Re: Startup time high in jobs having a DB operation

Post by chulett »

chetan.c wrote:I read the posts here,and came across &PH& directory cleanup.There were around 1600 files which we cleared.

This did not result in any change on the start up time.
It wouldn't affect the "start up time" of the lookups.
chetan.c also wrote:The same jobs on the development database takes very little starup time like around 8 to 9 seconds.
I would imagine this is all about the volume of data in dev versus prod.
-craig

"You can never have too many knives" -- Logan Nine Fingers
Kryt0n
Participant
Posts: 584
Joined: Wed Jun 22, 2005 7:28 pm

Post by Kryt0n »

Could you be on DB2 by any chance? If so, there is definitely a DB setting (maybe for other DBs too) as we had our Prod machine taking 2+ minutes to start up before the DB guys made some adjustments that sped up connection.

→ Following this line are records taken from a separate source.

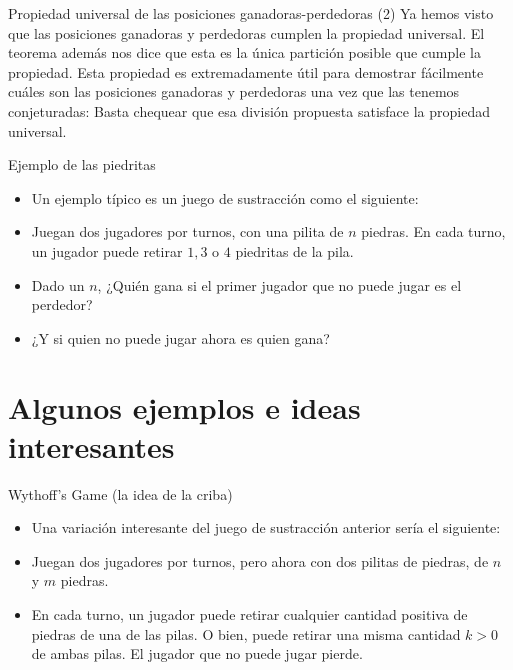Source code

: \documentclass{beamer}
\begin{document}
\begin{frame}{Propiedad universal de las posiciones ganadoras-perdedoras (2)}
    Ya hemos visto que las posiciones ganadoras y perdedoras cumplen la propiedad universal. El teorema además nos dice que
  esta es la única partición posible que cumple la propiedad. Esta propiedad es extremadamente útil para demostrar fácilmente
  cuáles son las posiciones ganadoras y perdedoras una vez que las tenemos conjeturadas: Basta chequear que esa división propuesta
  satisface la propiedad universal.
\end{frame}

\begin{frame}{Ejemplo de las piedritas}
    \begin{itemize}
        \item Un ejemplo típico es un juego de sustracción como el siguiente:
        \item Juegan dos jugadores por turnos, con una pilita de $n$ piedras. En cada turno, un jugador puede retirar $1,3$ o $4$ piedritas de la pila.
        \item Dado un $n$, ¿Quién gana si el primer jugador que no puede jugar es el perdedor?
        \item ¿Y si quien no puede jugar ahora es quien gana?
    \end{itemize}  
\end{frame}

\section{Algunos ejemplos e ideas interesantes}

\begin{frame}{Wythoff's Game (la idea de la criba)}
    \begin{itemize}
        \item Una variación interesante del juego de sustracción anterior sería el siguiente:
        \item Juegan dos jugadores por turnos, pero ahora con dos pilitas de piedras, de $n$ y $m$ piedras.
        \item En cada turno, un jugador puede retirar cualquier cantidad positiva de piedras de una de las pilas. O bien, puede
        retirar una misma cantidad $k > 0$ de ambas pilas. El jugador que no puede jugar pierde.
    \end{itemize}
\end{frame}
\end{document}
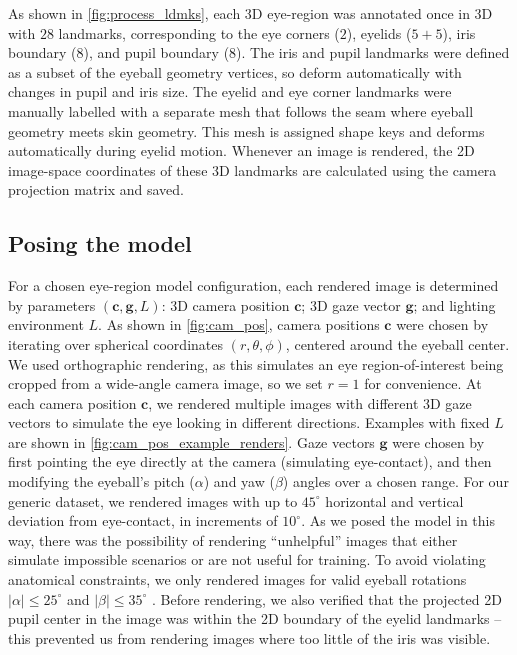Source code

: As shown in \autoref{fig:process_ldmks}, each 3D eye-region was annotated once in 3D with $28$ landmarks, corresponding to the eye corners ($2$), eyelids ($5\!+\!5$), iris boundary ($8$), and pupil boundary ($8$).
The iris and pupil landmarks were defined as a subset of the eyeball geometry vertices, so deform automatically with changes in pupil and iris size.
The eyelid and eye corner landmarks were manually labelled with a separate mesh that follows the seam where eyeball geometry meets skin geometry.
This mesh is assigned shape keys and deforms automatically during eyelid motion.
%
Whenever an image is rendered, the 2D image-space coordinates of these 3D landmarks are calculated using the camera projection matrix and saved.
\subsection{Posing the model}

For a chosen eye-region model configuration, each rendered image is determined by parameters $(\mathbf{c}, \mathbf{g}, L)$: 3D camera position $\mathbf{c}$; 3D gaze vector $\mathbf{g}$; and lighting environment $L$.
As shown in \autoref{fig:cam_pos}, camera positions $\mathbf{c}$ were chosen by iterating over spherical coordinates $(r, \theta, \phi)$, centered around the eyeball center.
We used orthographic rendering, as this simulates an eye region-of-interest being cropped from a wide-angle camera image, so we set $r\!=\!1$ for convenience.
At each camera position $\mathbf{c}$, we rendered multiple images with different 3D gaze vectors to simulate the eye looking in different directions.
Examples with fixed $L$ are shown in \autoref{fig:cam_pos_example_renders}.
Gaze vectors $\mathbf{g}$ were chosen by first pointing the eye directly at the camera (simulating eye-contact), and then modifying the eyeball's pitch ($\alpha$) and yaw ($\beta$) angles over a chosen range.
For our generic \dataset dataset, we rendered images with up to $45^{\circ}$ horizontal and vertical deviation from eye-contact, in increments of $10^{\circ}$.
%
As we posed the model in this way, there was the possibility of rendering ``unhelpful'' images that either simulate impossible scenarios or are not useful for training.
To avoid violating anatomical constraints, we only rendered images for valid eyeball rotations $|\alpha|\!\leq\!25^{\circ}$ and $|\beta|\!\leq\!35^{\circ}$ \cite{MIL-STD-1472G}.
Before rendering, we also verified that the projected 2D pupil center in the image was within the 2D boundary of the eyelid landmarks -- this prevented us from rendering images where too little of the iris was visible.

What would be nice is if DataStage created one connection for all queries to use, we have some jobs with many DB2 stages and we have to go through each one making a connection in turn
PaulVL
Premium Member
Premium Member
Posts: 1315
Joined: Fri Dec 17, 2010 4:36 pm

Post by PaulVL »

With the DB2 settings you might want to also check Validation of Column Type and Size mismatches (if you are confident that the table def won't change from under you).
chetan.c
Participant
Posts: 112
Joined: Tue Jan 17, 2012 2:09 am
Location: Bangalore

Post by chetan.c »

Hi Paul and Kryt0n ,

Sorry I dint mention the DB.
Its Oracle.

Look up Configuration.
Enable_partioned reads---Yes
Patitioned Read method--Rowid Hash
Record Count ---20000
Array size ---2000
Prefetch count---1
No before or after SQl statements.

Insert Configuration:
Write mode---Insert
Table Action --Append
Record count--2000
Array Size --1
Drop Unmatched Fields ---Yes
No before and after SQL statements.

Hi Craig,

Actually we are using the same load which is used in the Dev.No change absolutely in the load.
Also is there anything that needs to be monitored on the box which can lead to this?

Thanks,
Chetan.C
chulett
Charter Member
Charter Member
Posts: 43085
Joined: Tue Nov 12, 2002 4:34 pm
Location: Denver, CO

Post by chulett »

chetan.c wrote:Actually we are using the same load which is used in the Dev.No change absolutely in the load.
If by "load" you mean the data you are loading, that's not what I meant. I meant the amount of data in the target database, in other words the amount of data it needed to cache before the main pipleline can start delivering data.
-craig

"You can never have too many knives" -- Logan Nine Fingers
chetan.c
Participant
Posts: 112
Joined: Tue Jan 17, 2012 2:09 am
Location: Bangalore

Post by chetan.c »

Hi Craig,

Actually we are just testing the job runs in this environment,so its not with actual live data.
The data that is maintained in the tables of both the environment is almost the same(Checked record counts).Infact in the new environment its lesser than the dev environment.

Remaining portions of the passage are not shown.